Records contained in a dataset:

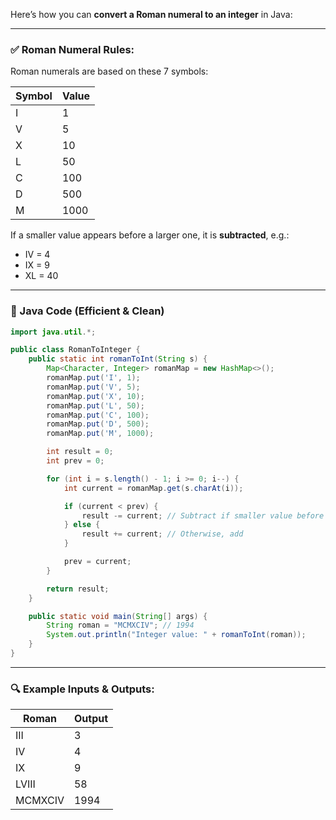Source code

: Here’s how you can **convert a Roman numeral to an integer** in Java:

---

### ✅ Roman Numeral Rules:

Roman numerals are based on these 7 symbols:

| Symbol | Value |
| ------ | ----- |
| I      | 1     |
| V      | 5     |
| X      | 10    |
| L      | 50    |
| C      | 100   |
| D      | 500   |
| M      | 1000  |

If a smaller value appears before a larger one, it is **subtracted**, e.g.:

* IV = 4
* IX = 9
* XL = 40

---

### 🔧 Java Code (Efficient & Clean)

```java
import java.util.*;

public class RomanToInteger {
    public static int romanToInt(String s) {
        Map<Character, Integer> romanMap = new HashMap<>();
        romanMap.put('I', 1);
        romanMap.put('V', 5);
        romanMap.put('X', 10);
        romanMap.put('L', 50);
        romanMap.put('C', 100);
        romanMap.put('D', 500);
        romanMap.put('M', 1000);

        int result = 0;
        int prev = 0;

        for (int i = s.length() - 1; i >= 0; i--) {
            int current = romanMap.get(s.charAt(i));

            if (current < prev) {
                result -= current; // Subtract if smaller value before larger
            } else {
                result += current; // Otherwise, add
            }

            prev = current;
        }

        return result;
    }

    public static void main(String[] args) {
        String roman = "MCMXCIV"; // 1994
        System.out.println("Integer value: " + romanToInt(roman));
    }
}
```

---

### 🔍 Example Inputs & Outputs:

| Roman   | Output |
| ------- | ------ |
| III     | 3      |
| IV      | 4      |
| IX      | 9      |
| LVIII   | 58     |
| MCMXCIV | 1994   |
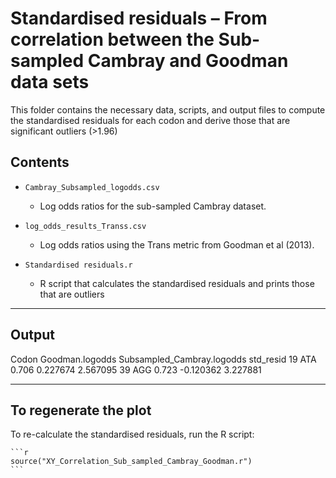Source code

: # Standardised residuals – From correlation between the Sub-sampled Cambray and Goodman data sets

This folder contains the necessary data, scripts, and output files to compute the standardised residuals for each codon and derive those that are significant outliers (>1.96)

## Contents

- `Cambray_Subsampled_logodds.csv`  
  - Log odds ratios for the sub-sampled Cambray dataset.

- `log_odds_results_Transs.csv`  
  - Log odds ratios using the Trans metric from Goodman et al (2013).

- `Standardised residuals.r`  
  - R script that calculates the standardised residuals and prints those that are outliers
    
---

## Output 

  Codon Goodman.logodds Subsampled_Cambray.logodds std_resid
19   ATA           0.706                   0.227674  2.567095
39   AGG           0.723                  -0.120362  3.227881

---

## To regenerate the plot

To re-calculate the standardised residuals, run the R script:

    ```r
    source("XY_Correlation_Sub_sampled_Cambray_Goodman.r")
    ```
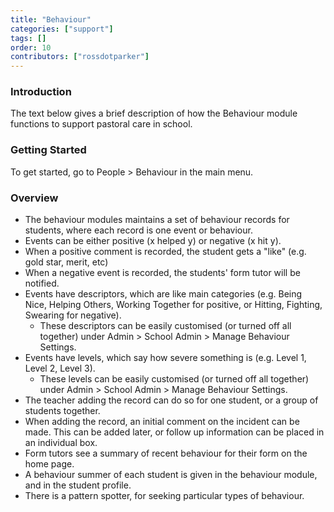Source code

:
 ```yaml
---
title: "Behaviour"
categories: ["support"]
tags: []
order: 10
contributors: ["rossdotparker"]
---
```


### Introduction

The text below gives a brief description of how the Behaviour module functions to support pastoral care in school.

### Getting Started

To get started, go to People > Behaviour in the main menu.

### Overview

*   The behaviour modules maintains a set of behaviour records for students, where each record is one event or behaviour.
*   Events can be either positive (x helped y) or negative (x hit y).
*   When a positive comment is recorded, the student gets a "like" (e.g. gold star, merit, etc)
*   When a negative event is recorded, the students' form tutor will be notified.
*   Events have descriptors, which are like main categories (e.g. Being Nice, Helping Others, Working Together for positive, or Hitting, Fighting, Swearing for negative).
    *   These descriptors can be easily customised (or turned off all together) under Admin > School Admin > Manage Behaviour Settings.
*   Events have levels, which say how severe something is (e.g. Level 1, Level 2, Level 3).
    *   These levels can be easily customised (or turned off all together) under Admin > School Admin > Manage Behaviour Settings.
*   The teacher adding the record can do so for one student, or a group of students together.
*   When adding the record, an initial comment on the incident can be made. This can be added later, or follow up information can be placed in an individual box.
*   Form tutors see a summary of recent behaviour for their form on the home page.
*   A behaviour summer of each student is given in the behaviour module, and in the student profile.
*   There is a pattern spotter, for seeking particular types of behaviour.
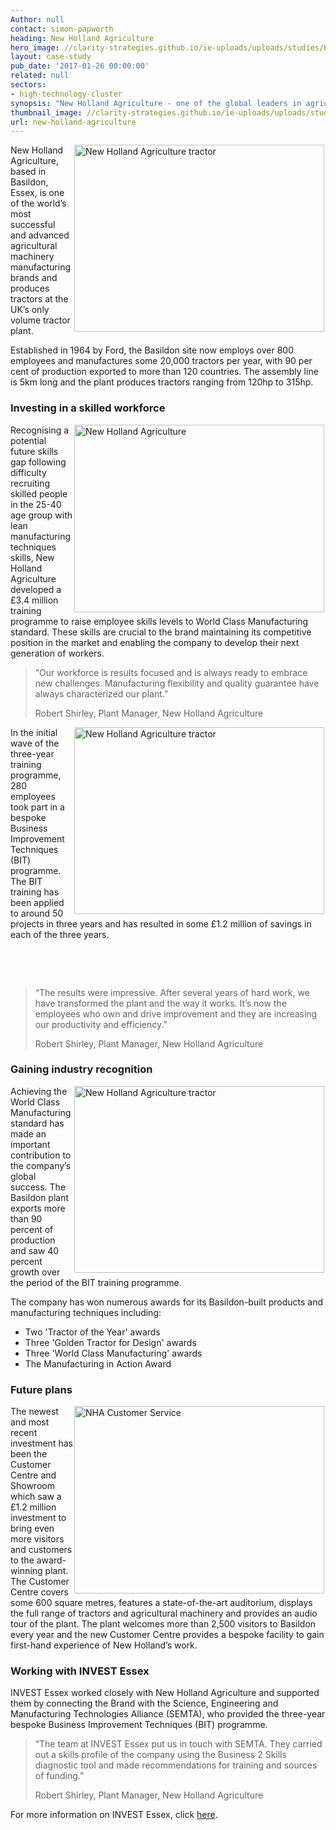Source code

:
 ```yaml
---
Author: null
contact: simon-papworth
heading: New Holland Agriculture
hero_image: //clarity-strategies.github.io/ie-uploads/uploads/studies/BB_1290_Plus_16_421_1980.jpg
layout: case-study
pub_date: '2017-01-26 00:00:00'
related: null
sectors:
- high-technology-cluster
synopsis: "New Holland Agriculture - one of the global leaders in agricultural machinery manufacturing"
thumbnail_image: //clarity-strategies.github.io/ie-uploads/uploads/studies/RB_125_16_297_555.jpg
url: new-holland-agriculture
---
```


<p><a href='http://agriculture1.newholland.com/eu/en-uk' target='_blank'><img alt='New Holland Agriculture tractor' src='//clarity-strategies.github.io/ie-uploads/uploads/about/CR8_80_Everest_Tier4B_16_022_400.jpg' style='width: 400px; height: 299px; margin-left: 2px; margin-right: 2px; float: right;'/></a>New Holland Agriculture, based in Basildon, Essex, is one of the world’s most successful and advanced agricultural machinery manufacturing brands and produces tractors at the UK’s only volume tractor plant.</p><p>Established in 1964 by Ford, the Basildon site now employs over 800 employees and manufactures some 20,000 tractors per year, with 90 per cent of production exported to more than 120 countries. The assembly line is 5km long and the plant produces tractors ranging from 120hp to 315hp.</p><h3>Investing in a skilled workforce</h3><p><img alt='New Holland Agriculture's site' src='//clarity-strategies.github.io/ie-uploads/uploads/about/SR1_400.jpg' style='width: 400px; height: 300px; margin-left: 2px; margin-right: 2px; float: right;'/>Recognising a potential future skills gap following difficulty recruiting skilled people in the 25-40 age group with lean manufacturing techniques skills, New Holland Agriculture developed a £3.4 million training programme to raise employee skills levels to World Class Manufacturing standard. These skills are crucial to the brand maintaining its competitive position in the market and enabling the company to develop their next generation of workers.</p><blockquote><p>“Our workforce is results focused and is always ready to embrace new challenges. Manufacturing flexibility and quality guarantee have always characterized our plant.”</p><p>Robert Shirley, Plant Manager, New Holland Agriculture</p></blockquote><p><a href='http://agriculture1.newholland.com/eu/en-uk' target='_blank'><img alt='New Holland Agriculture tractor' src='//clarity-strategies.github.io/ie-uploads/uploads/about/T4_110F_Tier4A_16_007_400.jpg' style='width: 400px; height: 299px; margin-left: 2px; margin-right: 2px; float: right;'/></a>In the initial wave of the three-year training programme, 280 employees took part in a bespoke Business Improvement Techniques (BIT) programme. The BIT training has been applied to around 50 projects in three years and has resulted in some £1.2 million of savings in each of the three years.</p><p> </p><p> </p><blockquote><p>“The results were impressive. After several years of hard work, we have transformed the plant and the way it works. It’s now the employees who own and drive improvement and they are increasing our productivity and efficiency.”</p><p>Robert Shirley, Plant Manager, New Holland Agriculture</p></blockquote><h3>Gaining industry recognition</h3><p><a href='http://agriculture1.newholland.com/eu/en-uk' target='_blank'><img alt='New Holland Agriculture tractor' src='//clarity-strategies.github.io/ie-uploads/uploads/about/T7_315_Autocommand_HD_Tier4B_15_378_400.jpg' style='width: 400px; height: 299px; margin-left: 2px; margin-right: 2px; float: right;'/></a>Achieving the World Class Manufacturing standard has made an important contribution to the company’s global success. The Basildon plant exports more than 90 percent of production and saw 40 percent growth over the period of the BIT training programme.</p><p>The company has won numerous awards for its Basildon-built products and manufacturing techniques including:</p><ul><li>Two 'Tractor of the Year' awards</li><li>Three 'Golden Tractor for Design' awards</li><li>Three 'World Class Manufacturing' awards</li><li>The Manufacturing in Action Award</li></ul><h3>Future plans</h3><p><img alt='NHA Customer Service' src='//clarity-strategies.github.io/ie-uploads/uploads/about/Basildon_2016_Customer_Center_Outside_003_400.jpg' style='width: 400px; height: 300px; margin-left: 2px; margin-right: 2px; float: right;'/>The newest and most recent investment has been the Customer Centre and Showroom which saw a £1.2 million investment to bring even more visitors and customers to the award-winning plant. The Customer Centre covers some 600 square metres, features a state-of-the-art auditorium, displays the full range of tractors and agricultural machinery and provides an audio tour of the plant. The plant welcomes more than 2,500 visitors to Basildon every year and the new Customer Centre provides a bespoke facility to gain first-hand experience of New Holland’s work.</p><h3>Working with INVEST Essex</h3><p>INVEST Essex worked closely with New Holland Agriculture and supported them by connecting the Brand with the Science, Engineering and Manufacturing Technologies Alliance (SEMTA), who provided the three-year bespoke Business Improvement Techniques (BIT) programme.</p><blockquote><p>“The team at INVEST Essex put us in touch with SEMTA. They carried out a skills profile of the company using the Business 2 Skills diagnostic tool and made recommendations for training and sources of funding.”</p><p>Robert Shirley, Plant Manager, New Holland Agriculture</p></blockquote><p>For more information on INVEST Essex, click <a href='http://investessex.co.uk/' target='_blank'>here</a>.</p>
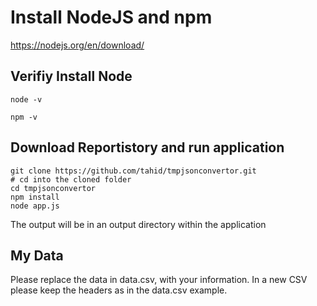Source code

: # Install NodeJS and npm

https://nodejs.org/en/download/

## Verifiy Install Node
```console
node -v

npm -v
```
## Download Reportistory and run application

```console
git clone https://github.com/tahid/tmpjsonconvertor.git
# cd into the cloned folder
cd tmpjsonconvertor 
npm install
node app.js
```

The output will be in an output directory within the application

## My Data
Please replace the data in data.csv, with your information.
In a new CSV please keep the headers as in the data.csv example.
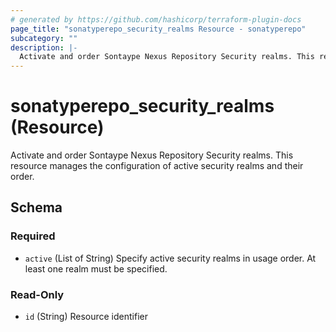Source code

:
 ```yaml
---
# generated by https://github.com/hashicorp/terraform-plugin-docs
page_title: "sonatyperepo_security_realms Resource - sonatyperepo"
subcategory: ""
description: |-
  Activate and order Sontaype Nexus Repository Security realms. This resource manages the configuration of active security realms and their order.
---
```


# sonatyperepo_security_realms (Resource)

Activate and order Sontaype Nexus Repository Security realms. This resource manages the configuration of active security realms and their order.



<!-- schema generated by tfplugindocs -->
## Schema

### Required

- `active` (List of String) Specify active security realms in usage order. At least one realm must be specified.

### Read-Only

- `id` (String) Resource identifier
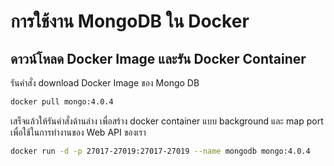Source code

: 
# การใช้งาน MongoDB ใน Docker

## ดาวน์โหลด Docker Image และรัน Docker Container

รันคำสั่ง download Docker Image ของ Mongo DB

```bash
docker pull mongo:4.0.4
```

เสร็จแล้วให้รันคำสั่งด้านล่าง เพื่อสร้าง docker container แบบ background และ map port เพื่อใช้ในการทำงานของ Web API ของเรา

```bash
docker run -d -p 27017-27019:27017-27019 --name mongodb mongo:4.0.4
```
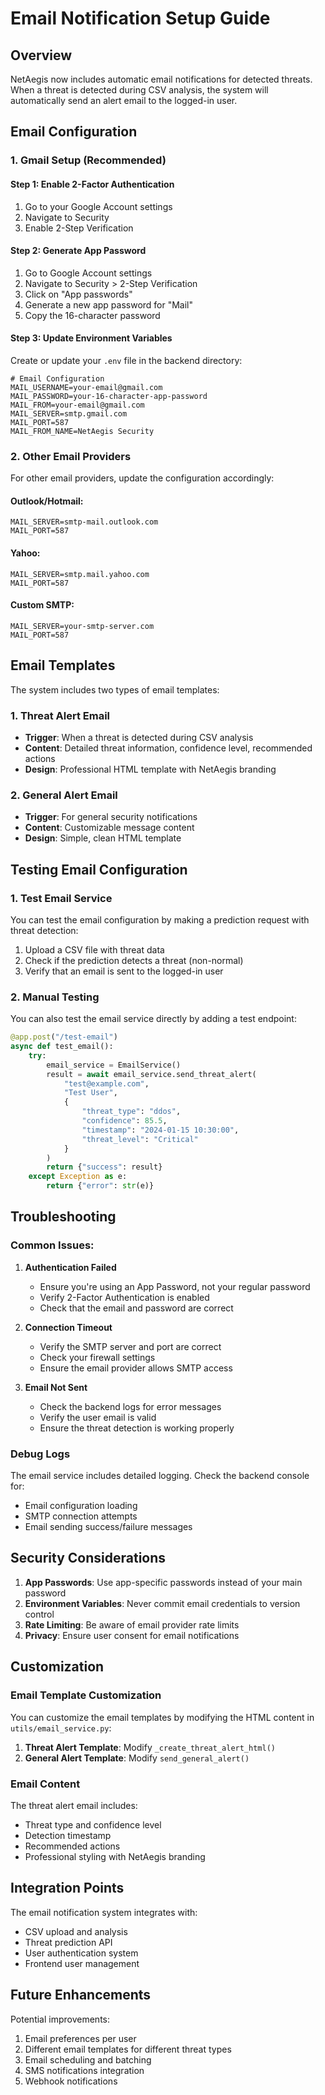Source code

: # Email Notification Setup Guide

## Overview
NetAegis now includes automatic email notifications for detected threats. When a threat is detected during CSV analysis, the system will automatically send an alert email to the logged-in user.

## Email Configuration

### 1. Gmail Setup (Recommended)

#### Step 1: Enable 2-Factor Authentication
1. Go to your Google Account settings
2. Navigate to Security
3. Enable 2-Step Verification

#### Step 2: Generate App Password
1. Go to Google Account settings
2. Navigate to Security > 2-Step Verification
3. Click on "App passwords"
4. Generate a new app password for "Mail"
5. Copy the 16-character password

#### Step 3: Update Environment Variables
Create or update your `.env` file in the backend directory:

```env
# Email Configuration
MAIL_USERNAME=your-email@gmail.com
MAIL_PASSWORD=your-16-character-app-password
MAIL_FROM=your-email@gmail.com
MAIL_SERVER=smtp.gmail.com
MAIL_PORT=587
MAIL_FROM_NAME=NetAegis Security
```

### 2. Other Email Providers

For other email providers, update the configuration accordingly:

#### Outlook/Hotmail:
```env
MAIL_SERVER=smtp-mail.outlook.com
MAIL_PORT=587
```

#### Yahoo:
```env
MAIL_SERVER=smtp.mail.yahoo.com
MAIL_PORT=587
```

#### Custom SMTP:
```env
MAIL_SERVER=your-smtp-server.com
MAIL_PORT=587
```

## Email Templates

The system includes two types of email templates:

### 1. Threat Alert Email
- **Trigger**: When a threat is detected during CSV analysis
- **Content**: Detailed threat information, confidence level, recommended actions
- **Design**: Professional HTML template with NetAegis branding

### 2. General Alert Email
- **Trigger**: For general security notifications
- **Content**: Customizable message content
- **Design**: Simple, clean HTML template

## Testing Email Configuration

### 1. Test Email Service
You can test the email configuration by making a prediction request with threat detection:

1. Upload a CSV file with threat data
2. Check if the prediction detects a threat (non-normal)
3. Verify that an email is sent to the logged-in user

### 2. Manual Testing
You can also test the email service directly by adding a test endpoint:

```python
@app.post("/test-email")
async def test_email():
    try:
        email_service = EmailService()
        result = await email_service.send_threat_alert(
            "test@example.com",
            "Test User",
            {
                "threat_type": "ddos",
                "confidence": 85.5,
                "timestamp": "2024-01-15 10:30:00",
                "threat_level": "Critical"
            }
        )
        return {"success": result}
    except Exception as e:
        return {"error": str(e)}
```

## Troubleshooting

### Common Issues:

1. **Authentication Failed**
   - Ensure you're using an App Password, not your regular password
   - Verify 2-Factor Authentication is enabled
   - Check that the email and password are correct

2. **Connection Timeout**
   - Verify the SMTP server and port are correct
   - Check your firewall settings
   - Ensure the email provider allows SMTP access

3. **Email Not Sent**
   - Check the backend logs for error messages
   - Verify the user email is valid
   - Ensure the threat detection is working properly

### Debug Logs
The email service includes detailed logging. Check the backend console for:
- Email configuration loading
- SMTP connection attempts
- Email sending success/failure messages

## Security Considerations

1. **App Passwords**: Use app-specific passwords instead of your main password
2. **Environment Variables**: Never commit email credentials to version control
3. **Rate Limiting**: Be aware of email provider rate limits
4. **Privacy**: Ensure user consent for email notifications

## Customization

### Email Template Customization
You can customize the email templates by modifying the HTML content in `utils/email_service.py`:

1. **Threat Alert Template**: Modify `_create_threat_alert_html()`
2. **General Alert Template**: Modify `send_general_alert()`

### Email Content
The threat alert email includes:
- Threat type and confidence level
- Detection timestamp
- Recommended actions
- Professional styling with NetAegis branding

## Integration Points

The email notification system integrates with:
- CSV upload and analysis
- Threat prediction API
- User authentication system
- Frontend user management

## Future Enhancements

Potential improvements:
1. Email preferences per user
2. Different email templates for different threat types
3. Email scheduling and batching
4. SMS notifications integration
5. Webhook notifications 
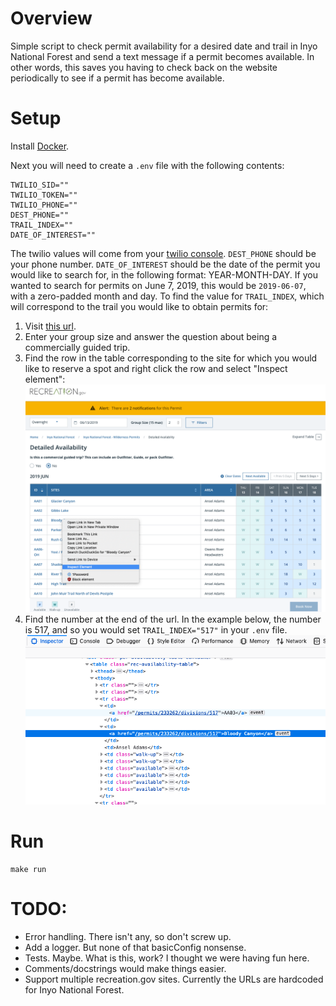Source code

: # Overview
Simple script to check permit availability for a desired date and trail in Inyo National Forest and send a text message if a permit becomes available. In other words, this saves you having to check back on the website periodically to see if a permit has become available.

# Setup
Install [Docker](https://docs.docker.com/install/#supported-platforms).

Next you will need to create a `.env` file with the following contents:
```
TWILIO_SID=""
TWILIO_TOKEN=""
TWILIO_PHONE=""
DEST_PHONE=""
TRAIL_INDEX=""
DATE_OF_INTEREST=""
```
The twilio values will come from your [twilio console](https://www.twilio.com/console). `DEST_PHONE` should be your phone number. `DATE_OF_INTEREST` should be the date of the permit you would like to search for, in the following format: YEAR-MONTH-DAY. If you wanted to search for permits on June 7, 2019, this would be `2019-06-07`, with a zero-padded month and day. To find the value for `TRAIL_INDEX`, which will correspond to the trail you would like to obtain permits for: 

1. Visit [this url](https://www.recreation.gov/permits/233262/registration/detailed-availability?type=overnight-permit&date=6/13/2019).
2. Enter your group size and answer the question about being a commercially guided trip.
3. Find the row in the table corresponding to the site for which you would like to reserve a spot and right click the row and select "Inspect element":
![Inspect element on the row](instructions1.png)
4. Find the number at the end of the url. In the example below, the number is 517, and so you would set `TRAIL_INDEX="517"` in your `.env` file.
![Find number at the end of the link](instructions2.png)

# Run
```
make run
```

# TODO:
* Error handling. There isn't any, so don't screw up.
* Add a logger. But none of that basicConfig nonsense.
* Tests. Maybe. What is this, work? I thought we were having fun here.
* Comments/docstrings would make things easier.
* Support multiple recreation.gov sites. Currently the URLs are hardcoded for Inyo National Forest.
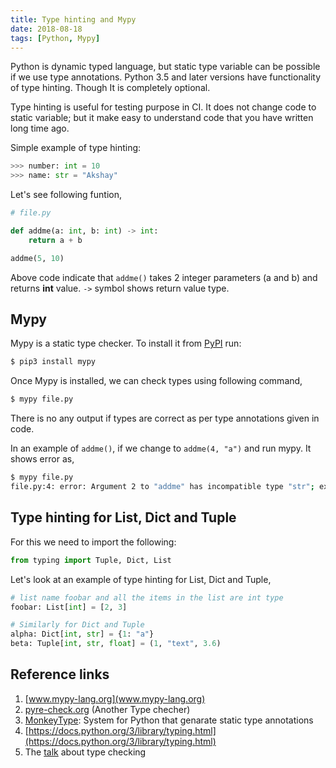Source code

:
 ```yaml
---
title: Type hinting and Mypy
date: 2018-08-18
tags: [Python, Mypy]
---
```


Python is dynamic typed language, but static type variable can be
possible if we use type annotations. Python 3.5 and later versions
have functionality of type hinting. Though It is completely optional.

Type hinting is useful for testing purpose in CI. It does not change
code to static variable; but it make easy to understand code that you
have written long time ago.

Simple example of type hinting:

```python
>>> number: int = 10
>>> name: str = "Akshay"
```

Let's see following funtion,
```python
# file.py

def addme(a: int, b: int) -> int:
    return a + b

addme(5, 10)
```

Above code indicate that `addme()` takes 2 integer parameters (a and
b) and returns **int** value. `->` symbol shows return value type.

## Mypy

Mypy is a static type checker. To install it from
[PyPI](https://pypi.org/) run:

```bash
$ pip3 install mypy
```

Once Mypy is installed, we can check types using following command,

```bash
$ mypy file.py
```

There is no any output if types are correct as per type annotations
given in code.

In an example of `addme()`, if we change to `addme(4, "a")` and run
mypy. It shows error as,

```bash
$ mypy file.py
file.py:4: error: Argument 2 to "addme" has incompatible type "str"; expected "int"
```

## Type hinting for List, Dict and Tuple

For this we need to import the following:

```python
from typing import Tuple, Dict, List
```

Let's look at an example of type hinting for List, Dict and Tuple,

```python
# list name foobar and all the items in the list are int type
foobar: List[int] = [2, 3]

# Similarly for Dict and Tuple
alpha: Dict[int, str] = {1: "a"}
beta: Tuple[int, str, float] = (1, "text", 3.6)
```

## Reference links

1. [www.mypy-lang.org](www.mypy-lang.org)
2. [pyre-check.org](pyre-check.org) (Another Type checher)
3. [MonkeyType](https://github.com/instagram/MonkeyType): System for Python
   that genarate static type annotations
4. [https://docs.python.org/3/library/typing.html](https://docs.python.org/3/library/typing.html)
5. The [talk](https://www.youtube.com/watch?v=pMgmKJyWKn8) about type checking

§ Work required
Lines holding the word "NetAegis" in the entries above are the ones to pull out. Copy them all.

§ Written answer
NetAegis now includes automatic email notifications for detected threats. When a threat is detected during CSV analysis, the system will automatically send an alert email to the logged-in user.
MAIL_FROM_NAME=NetAegis Security
- **Design**: Professional HTML template with NetAegis branding
- Professional styling with NetAegis branding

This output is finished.